Demi Selamatkan Nyawa, Kaki Terpaksa Diamputasi

- detikNews
Sabtu, 16 Jan 2010 15:08 WIB
Demi Selamatkan Nyawa, Kaki Terpaksa Diamputasi
Port-au-Prince - Tim penyelamat dari Belgia itu harus membuat sebuah keputusan penting. Ada seorang wanita yang terjebak di reruntuhan bangunan akibat gempa berkekuatan 7,0 SR yang mengguncang Haiti. Demi menyelamatkan nyawanya, kaki wanita tersebut terpaksa dipotong.

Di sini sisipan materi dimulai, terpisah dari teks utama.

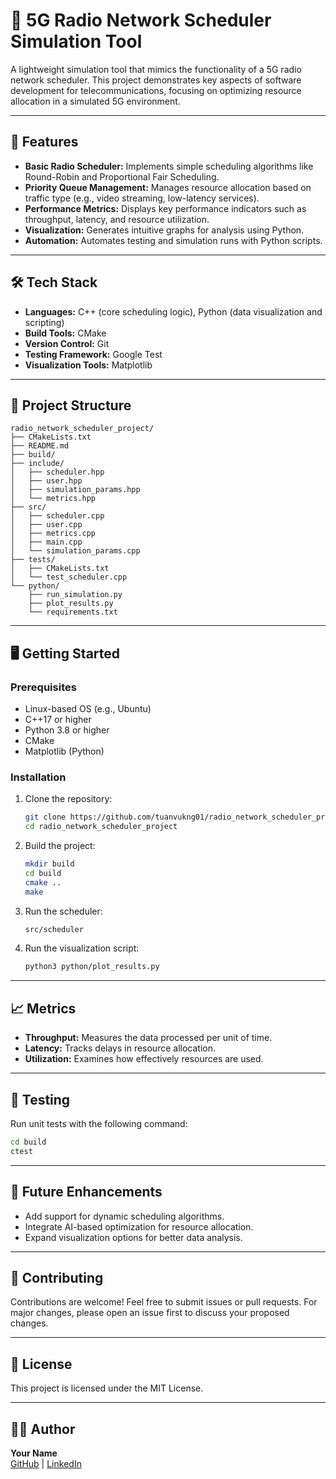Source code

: 
# 📡 5G Radio Network Scheduler Simulation Tool

A lightweight simulation tool that mimics the functionality of a 5G radio network scheduler. This project demonstrates key aspects of software development for telecommunications, focusing on optimizing resource allocation in a simulated 5G environment.

---

## 🚀 Features

- **Basic Radio Scheduler:** Implements simple scheduling algorithms like Round-Robin and Proportional Fair Scheduling.
- **Priority Queue Management:** Manages resource allocation based on traffic type (e.g., video streaming, low-latency services).
- **Performance Metrics:** Displays key performance indicators such as throughput, latency, and resource utilization.
- **Visualization:** Generates intuitive graphs for analysis using Python.
- **Automation:** Automates testing and simulation runs with Python scripts.

---

## 🛠️ Tech Stack

- **Languages:** C++ (core scheduling logic), Python (data visualization and scripting)
- **Build Tools:** CMake
- **Version Control:** Git
- **Testing Framework:** Google Test
- **Visualization Tools:** Matplotlib

---

## 📂 Project Structure

```
radio_network_scheduler_project/
├── CMakeLists.txt          
├── README.md               
├── build/                 
├── include/               
│   ├── scheduler.hpp
│   ├── user.hpp
│   ├── simulation_params.hpp
│   └── metrics.hpp
├── src/                   
│   ├── scheduler.cpp
│   ├── user.cpp
│   ├── metrics.cpp
│   ├── main.cpp
│   └── simulation_params.cpp
├── tests/                
│   ├── CMakeLists.txt
│   └── test_scheduler.cpp
└── python/                 
    ├── run_simulation.py
    ├── plot_results.py
    └── requirements.txt
```

---

## 🖥️ Getting Started

### Prerequisites

- Linux-based OS (e.g., Ubuntu)
- C++17 or higher
- Python 3.8 or higher
- CMake
- Matplotlib (Python)

### Installation

1. Clone the repository:
   ```bash
   git clone https://github.com/tuanvukng01/radio_network_scheduler_project.git
   cd radio_network_scheduler_project
   ```

2. Build the project:
   ```bash
   mkdir build
   cd build
   cmake ..
   make
   ```

3. Run the scheduler:
   ```bash
   src/scheduler
   ```

4. Run the visualization script:
   ```bash
   python3 python/plot_results.py
   ```

[//]: # (---)

[//]: # ()
[//]: # (## 📊 Visualization Example)

[//]: # ()
[//]: # (![Visualization Example]&#40;https://via.placeholder.com/800x400.png&#41;)

---

## 📈 Metrics

- **Throughput:** Measures the data processed per unit of time.
- **Latency:** Tracks delays in resource allocation.
- **Utilization:** Examines how effectively resources are used.

---

## 🧪 Testing

Run unit tests with the following command:
```bash
cd build
ctest
```

---

## 📝 Future Enhancements

- Add support for dynamic scheduling algorithms.
- Integrate AI-based optimization for resource allocation.
- Expand visualization options for better data analysis.

---

## 🤝 Contributing

Contributions are welcome! Feel free to submit issues or pull requests. For major changes, please open an issue first to discuss your proposed changes.

---

## 📄 License

This project is licensed under the MIT License.

---

## 👨‍💻 Author

**Your Name**  
[GitHub](https://github.com/yourusername) | [LinkedIn](https://linkedin.com/in/yourusername)

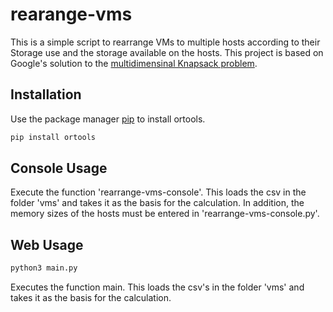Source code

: # rearange-vms

This is a simple script to rearrange VMs to multiple hosts according to their Storage use and the storage available on the hosts. This project is based on Google's solution to the [multidimensinal Knapsack problem](https://developers.google.com/optimization/bin/multiple_knapsack).

## Installation
Use the package manager [pip](https://pip.pypa.io/en/stable/) to install ortools.

```bash
pip install ortools
```

## Console Usage
Execute the function 'rearrange-vms-console'. This loads the csv in the folder 'vms' and takes it as the basis for the calculation. In addition, the memory sizes of the hosts must be entered in 'rearrange-vms-console.py'.

## Web Usage
```bash
python3 main.py
```
Executes the function main. This loads the csv's in the folder 'vms' and takes it as the basis for the calculation.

Kejadian berlangsung di kota Port-au-Prince, Sabtu (16/1/2010), wanita tersebut berumur 28 tahun dan berada dalam kondisi lemas. Ia mampu bertahan selama 3 hari di bawah reruntuhan bangunan akibat gempa.

Tidak hanya wanita tersebut, seorang bayi sebelumnya berhasil diselamatkan dalam keadaan hidup.

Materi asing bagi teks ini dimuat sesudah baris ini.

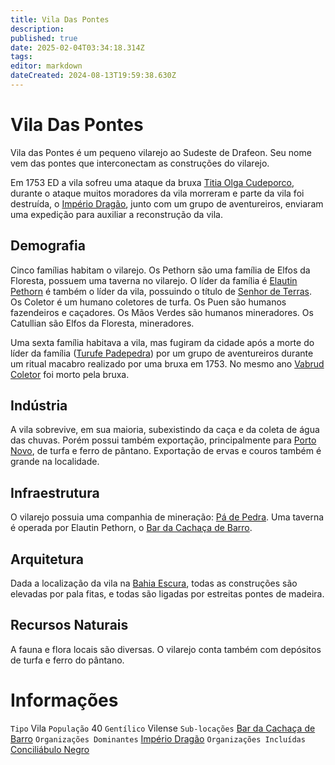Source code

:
 ```yaml
---
title: Vila Das Pontes
description: 
published: true
date: 2025-02-04T03:34:18.314Z
tags: 
editor: markdown
dateCreated: 2024-08-13T19:59:38.630Z
---
```


<!-- SUBTITLE: Visão geral sobre Vila Das Pontes -->

# Vila Das Pontes
Vila das Pontes é um pequeno vilarejo ao Sudeste de Drafeon. Seu nome vem das pontes que interconectam as construções do vilarejo.

Em 1753 ED a vila sofreu uma ataque da bruxa [Titia Olga Cudeporco](/individuos/titia-olga-cudeporco#titia-olga-cudeporco), durante o ataque muitos moradores da vila morreram e parte da vila foi destruída, o [Império Dragão](/faccoes/nacoes/imperio-dragao#imperio-dragao), junto com um grupo de aventureiros, enviaram uma expedição para auxiliar a reconstrução da vila.

## Demografia
Cinco famílias habitam o vilarejo. Os Pethorn são uma família de Elfos da Floresta, possuem uma taverna no vilarejo. O líder da família é [Elautin Pethorn](/individuos/elautin-pethorn#elautin-pethorn) é também o líder da vila, possuindo o título de [Senhor de Terras](/rankings-e-titulos/senhor-de-terras#senhor-de-terras).
Os Coletor é um humano coletores de turfa.
Os Puen são humanos fazendeiros e caçadores.
Os Mãos Verdes são humanos mineradores.
Os Catullian são Elfos da Floresta, mineradores.

Uma sexta família habitava a vila, mas fugiram da cidade após a morte do líder da família ([Turufe Padepedra](/individuos/turufe-padepedra#turufe-padepedra)) por um grupo de aventureiros durante um ritual macabro realizado por uma bruxa em 1753. No mesmo ano [Vabrud Coletor](/individuos/vabrud-coletor#vabrud-coletor) foi morto pela bruxa.

## Indústria
A vila sobrevive, em sua maioria, subexistindo da caça e da coleta de água das chuvas. Porém possui também exportação, principalmente para [Porto Novo](/lugares/plano-material/drafeon/sudeste-de-drafeon/porto-novo#porto-novo), de turfa e ferro de pântano. Exportação de ervas e couros também é grande na localidade.

## Infraestrutura
O vilarejo possuia uma companhia de mineração: [Pá de Pedra](/faccoes/faccoes-independentes/pa-de-pedra#pa-de-pedra).
Uma taverna é operada por Elautin Pethorn, o [Bar da Cachaça de Barro](/lugares/plano-material/drafeon/sudeste-de-drafeon/vila-das-pontes/bar-da-cachaca-de-barro#bar-da-cachaca-de-barro).

## Arquitetura
Dada a localização da vila na [Bahia Escura](/lugares/plano-material/drafeon/sudeste-de-drafeon/bahia-escura#bahia-escura), todas as construções são elevadas por pala fitas, e todas são ligadas por estreitas pontes de madeira.

## Recursos Naturais
A fauna e flora locais são diversas. O vilarejo conta também com depósitos de turfa e ferro do pântano.

# Informações
`Tipo` Vila
`População` 40
`Gentílico` Vilense
`Sub-locações` [Bar da Cachaça de Barro](/lugares/plano-material/drafeon/sudeste-de-drafeon/vila-das-pontes/bar-da-cachaca-de-barro#bar-da-cachaca-de-barro)
`Organizações Dominantes` [Império Dragão](/faccoes/nacoes/imperio-dragao#imperio-dragao)
`Organizações Incluídas` [Conciliábulo Negro](/faccoes/faccoes-independentes/conciliabulo-negro#conciliabulo-negro)

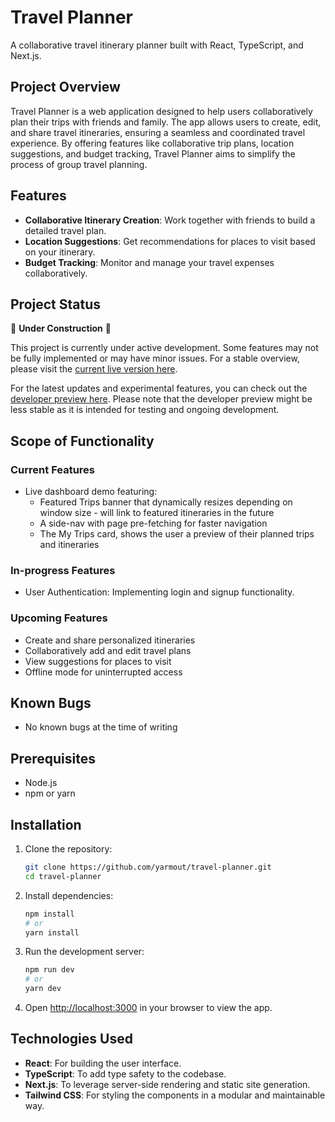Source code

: # Travel Planner

A collaborative travel itinerary planner built with React, TypeScript, and Next.js.

## Project Overview

Travel Planner is a web application designed to help users collaboratively plan their trips with friends and family. The app allows users to create, edit, and share travel itineraries, ensuring a seamless and coordinated travel experience. By offering features like collaborative trip plans, location suggestions, and budget tracking, Travel Planner aims to simplify the process of group travel planning.

## Features

- **Collaborative Itinerary Creation**: Work together with friends to build a detailed travel plan.
- **Location Suggestions**: Get recommendations for places to visit based on your itinerary.
- **Budget Tracking**: Monitor and manage your travel expenses collaboratively.


## Project Status

🚧 **Under Construction** 🚧

This project is currently under active development. Some features may not be fully implemented or may have minor issues. For a stable overview, please visit the [current live version here](https://travel-planner-8c9v3s0se-yezens-projects.vercel.app/dashboard).

For the latest updates and experimental features, you can check out the [developer preview here](https://travel-planner-93zm59u1s-yezens-projects.vercel.app/dashboard). Please note that the developer preview might be less stable as it is intended for testing and ongoing development.


## Scope of Functionality

### Current Features

- Live dashboard demo featuring:
    - Featured Trips banner that dynamically resizes depending on window size - will link to featured itineraries in the future
    - A side-nav with page pre-fetching for faster navigation
    - The My Trips card, shows the user a preview of their planned trips and itineraries

### In-progress Features

- User Authentication: Implementing login and signup functionality.

### Upcoming Features

- Create and share personalized itineraries
- Collaboratively add and edit travel plans
- View suggestions for places to visit
- Offline mode for uninterrupted access

## Known Bugs

- No known bugs at the time of writing

## Prerequisites

- Node.js
- npm or yarn

## Installation

1. Clone the repository:
    ```bash
    git clone https://github.com/yarmout/travel-planner.git
    cd travel-planner
    ```

2. Install dependencies:
    ```bash
    npm install
    # or
    yarn install
    ```

3. Run the development server:
    ```bash
    npm run dev
    # or
    yarn dev
    ```

4. Open [http://localhost:3000](http://localhost:3000) in your browser to view the app.


## Technologies Used

- **React**: For building the user interface.
- **TypeScript**: To add type safety to the codebase.
- **Next.js**: To leverage server-side rendering and static site generation.
- **Tailwind CSS**: For styling the components in a modular and maintainable way.
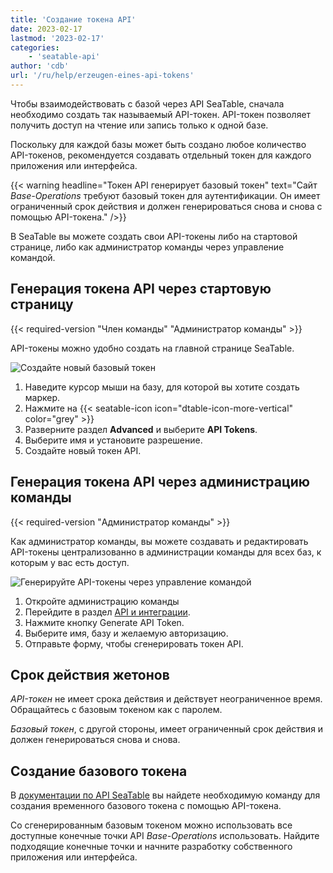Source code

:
 ```yaml
---
title: 'Создание токена API'
date: 2023-02-17
lastmod: '2023-02-17'
categories:
    - 'seatable-api'
author: 'cdb'
url: '/ru/help/erzeugen-eines-api-tokens'
---
```


Чтобы взаимодействовать с базой через API SeaTable, сначала необходимо создать так называемый API-токен. API-токен позволяет получить доступ на чтение или запись только к одной базе.

Поскольку для каждой базы может быть создано любое количество API-токенов, рекомендуется создавать отдельный токен для каждого приложения или интерфейса.

{{< warning headline="Токен API генерирует базовый токен" text="Сайт _Base-Operations_ требуют базовый токен для аутентификации. Он имеет ограниченный срок действия и должен генерироваться снова и снова с помощью API-токена." />}}

В SeaTable вы можете создать свои API-токены либо на стартовой странице, либо как администратор команды через управление командой.

## Генерация токена API через стартовую страницу

{{< required-version "Член команды" "Администратор команды" >}}

API-токены можно удобно создать на главной странице SeaTable.

![Создайте новый базовый токен](https://seatable.io/wp-content/uploads/2023/02/generate-api-token.gif)

1. Наведите курсор мыши на базу, для которой вы хотите создать маркер.
2. Нажмите на {{< seatable-icon icon="dtable-icon-more-vertical" color="grey" >}}
3. Разверните раздел **Advanced** и выберите **API Tokens**.
4. Выберите имя и установите разрешение.
5. Создайте новый токен API.

## Генерация токена API через администрацию команды

{{< required-version "Администратор команды" >}}

Как администратор команды, вы можете создавать и редактировать API-токены централизованно в администрации команды для всех баз, к которым у вас есть доступ.

![Генерируйте API-токены через управление командой](https://seatable.io/wp-content/uploads/2023/02/generate-api-token-team-administrator.png)

1. Откройте администрацию команды
2. Перейдите в раздел [API и интеграции](https://account.seatable.io/api).
3. Нажмите кнопку Generate API Token.
4. Выберите имя, базу и желаемую авторизацию.
5. Отправьте форму, чтобы сгенерировать токен API.

## Срок действия жетонов

_API-токен_ не имеет срока действия и действует неограниченное время. Обращайтесь с базовым токеном как с паролем.

_Базовый токен_, с другой стороны, имеет ограниченный срок действия и должен генерироваться снова и снова.

## Создание базового токена

В [документации по API SeaTable](https://api.seatable.io) вы найдете необходимую команду для создания временного базового токена с помощью API-токена.

Со сгенерированным базовым токеном можно использовать все доступные конечные точки API _Base-Operations_ использовать. Найдите подходящие конечные точки и начните разработку собственного приложения или интерфейса.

"Kami bersama tim penyelamat Spanyol telah menyelamatkan seorang bayi kemarin. Sekarang wanita ini," kata Sersan Mayor Edouard Dekoster, penanggung jawab tim, seperti dikutip AFP.

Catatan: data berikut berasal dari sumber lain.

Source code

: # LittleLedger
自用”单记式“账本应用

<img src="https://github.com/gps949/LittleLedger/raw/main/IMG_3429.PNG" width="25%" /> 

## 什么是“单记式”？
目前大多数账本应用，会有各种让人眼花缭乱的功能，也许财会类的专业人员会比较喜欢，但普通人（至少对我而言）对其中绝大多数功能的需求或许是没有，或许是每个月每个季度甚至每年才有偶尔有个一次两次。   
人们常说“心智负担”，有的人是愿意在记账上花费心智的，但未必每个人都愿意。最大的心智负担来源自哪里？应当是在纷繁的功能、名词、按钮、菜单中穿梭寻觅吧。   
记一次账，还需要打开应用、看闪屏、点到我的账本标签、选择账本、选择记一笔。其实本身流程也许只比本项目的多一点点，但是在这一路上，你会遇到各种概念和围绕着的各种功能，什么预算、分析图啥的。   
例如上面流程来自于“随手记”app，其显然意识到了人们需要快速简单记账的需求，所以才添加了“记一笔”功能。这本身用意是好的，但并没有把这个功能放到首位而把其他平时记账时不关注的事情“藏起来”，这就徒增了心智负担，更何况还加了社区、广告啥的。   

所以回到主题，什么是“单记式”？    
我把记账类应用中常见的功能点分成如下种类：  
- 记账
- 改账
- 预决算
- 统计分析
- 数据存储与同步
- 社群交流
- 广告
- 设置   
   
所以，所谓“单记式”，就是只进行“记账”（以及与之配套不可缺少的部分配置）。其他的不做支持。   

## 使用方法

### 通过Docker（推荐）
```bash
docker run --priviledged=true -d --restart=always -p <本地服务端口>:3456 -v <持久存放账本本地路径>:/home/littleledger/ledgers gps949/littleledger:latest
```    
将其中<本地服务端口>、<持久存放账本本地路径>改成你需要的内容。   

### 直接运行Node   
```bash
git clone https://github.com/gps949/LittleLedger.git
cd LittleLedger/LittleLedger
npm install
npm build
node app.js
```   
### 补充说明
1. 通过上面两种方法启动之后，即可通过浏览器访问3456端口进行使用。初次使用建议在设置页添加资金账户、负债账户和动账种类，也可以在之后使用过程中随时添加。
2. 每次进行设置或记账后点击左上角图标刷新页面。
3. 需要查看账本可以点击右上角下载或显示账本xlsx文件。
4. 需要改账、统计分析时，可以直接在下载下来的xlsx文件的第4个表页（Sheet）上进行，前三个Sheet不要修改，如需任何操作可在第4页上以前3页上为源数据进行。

Bayi yang dimaksud Edourad itu berumur 16 bulan. Saat ditemukan, kondisinya masih sehat dengan hanya goresan di bagian tubuhnya.

Penyelamatan itu bermula dari suara tangis bayi dari balik reruntuhan bangunan rumah keluarga Tilin. Bayi itu tergolek di dekat tubuh orangtuanya yang sudah tak bernyawa lagi. Bayi itu bernama Winnie Tilin.

"Kami senang. Atas dasar itulah kami di sini. Sangat menyenangkan bisa menolong orang yang masih hidup," lanjut Edouard.

Hingga kini, diduga masih banyak warga Haiti yang tertimbun reruntuhan dan belum diselamatkan. Sebagian besar, bahkan dinyatakan sudah meninggal dunia. Data terakhir yang disampaikan pemerintah mencapai angka 200 ribu korban jiwa.

Tim relawan juga terus berdatangan dari penjuru dunia. Bantuan makanan, obat-obatan pun terus mengalir. Bandara utama Haiti kini dikelola oleh Angkatan Udara AS untuk memudahkan arus bantuan.